- **GOAL OF THE EXERCISE**: A line-by-line copy of the material below is required.

- **RECORDS SHOWN**:
"""
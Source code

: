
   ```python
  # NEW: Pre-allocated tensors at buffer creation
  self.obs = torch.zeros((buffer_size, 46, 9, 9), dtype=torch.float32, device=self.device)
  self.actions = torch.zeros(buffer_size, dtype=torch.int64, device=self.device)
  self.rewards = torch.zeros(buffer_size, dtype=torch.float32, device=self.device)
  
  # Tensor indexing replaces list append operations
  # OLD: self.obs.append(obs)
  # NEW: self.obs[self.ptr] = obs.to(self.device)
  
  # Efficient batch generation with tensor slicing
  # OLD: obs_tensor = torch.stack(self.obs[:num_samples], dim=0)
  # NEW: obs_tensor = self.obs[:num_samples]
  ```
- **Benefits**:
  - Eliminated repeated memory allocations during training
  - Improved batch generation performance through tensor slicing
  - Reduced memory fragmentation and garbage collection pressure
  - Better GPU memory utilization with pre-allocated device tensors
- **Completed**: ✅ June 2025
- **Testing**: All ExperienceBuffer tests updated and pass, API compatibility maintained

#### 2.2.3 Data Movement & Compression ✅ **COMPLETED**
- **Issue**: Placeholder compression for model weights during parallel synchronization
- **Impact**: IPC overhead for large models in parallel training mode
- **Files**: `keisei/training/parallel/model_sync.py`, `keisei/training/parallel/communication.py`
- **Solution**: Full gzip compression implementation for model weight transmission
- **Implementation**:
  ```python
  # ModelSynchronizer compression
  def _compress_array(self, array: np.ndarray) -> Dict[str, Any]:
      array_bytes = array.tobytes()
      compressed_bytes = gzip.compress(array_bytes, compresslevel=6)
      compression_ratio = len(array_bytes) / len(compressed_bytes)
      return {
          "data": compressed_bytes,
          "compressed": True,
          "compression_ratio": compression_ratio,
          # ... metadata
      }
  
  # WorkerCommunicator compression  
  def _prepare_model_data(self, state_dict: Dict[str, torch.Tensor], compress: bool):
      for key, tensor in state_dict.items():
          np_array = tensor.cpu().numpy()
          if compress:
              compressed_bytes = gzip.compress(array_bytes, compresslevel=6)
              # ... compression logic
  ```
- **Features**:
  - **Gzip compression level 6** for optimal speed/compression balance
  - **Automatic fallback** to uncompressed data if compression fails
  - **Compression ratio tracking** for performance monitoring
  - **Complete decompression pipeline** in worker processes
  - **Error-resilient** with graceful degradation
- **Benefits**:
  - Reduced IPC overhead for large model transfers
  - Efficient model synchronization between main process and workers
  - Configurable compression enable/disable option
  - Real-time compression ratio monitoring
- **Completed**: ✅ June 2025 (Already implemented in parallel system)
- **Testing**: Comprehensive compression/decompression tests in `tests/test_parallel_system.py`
"""
- **TASK RESULT**:
Source code

:
   ```python
  # NEW: Pre-allocated tensors at buffer creation
  self.obs = torch.zeros((buffer_size, 46, 9, 9), dtype=torch.float32, device=self.device)
  self.actions = torch.zeros(buffer_size, dtype=torch.int64, device=self.device)
  self.rewards = torch.zeros(buffer_size, dtype=torch.float32, device=self.device)
  
  # Tensor indexing replaces list append operations
  # OLD: self.obs.append(obs)
  # NEW: self.obs[self.ptr] = obs.to(self.device)
  
  # Efficient batch generation with tensor slicing
  # OLD: obs_tensor = torch.stack(self.obs[:num_samples], dim=0)
  # NEW: obs_tensor = self.obs[:num_samples]
  ```
- **Benefits**:
  - Eliminated repeated memory allocations during training
  - Improved batch generation performance through tensor slicing
  - Reduced memory fragmentation and garbage collection pressure
  - Better GPU memory utilization with pre-allocated device tensors
- **Completed**: ✅ June 2025
- **Testing**: All ExperienceBuffer tests updated and pass, API compatibility maintained

#### 2.2.3 Data Movement & Compression ✅ **COMPLETED**
- **Issue**: Placeholder compression for model weights during parallel synchronization
- **Impact**: IPC overhead for large models in parallel training mode
- **Files**: `keisei/training/parallel/model_sync.py`, `keisei/training/parallel/communication.py`
- **Solution**: Full gzip compression implementation for model weight transmission
- **Implementation**:
  ```python
  # ModelSynchronizer compression
  def _compress_array(self, array: np.ndarray) -> Dict[str, Any]:
      array_bytes = array.tobytes()
      compressed_bytes = gzip.compress(array_bytes, compresslevel=6)
      compression_ratio = len(array_bytes) / len(compressed_bytes)
      return {
          "data": compressed_bytes,
          "compressed": True,
          "compression_ratio": compression_ratio,
          # ... metadata
      }
  
  # WorkerCommunicator compression  
  def _prepare_model_data(self, state_dict: Dict[str, torch.Tensor], compress: bool):
      for key, tensor in state_dict.items():
          np_array = tensor.cpu().numpy()
          if compress:
              compressed_bytes = gzip.compress(array_bytes, compresslevel=6)
              # ... compression logic
  ```
- **Features**:
  - **Gzip compression level 6** for optimal speed/compression balance
  - **Automatic fallback** to uncompressed data if compression fails
  - **Compression ratio tracking** for performance monitoring
  - **Complete decompression pipeline** in worker processes
  - **Error-resilient** with graceful degradation
- **Benefits**:
  - Reduced IPC overhead for large model transfers
  - Efficient model synchronization between main process and workers
  - Configurable compression enable/disable option
  - Real-time compression ratio monitoring
- **Completed**: ✅ June 2025 (Already implemented in parallel system)
- **Testing**: Comprehensive compression/decompression tests in `tests/test_parallel_system.py`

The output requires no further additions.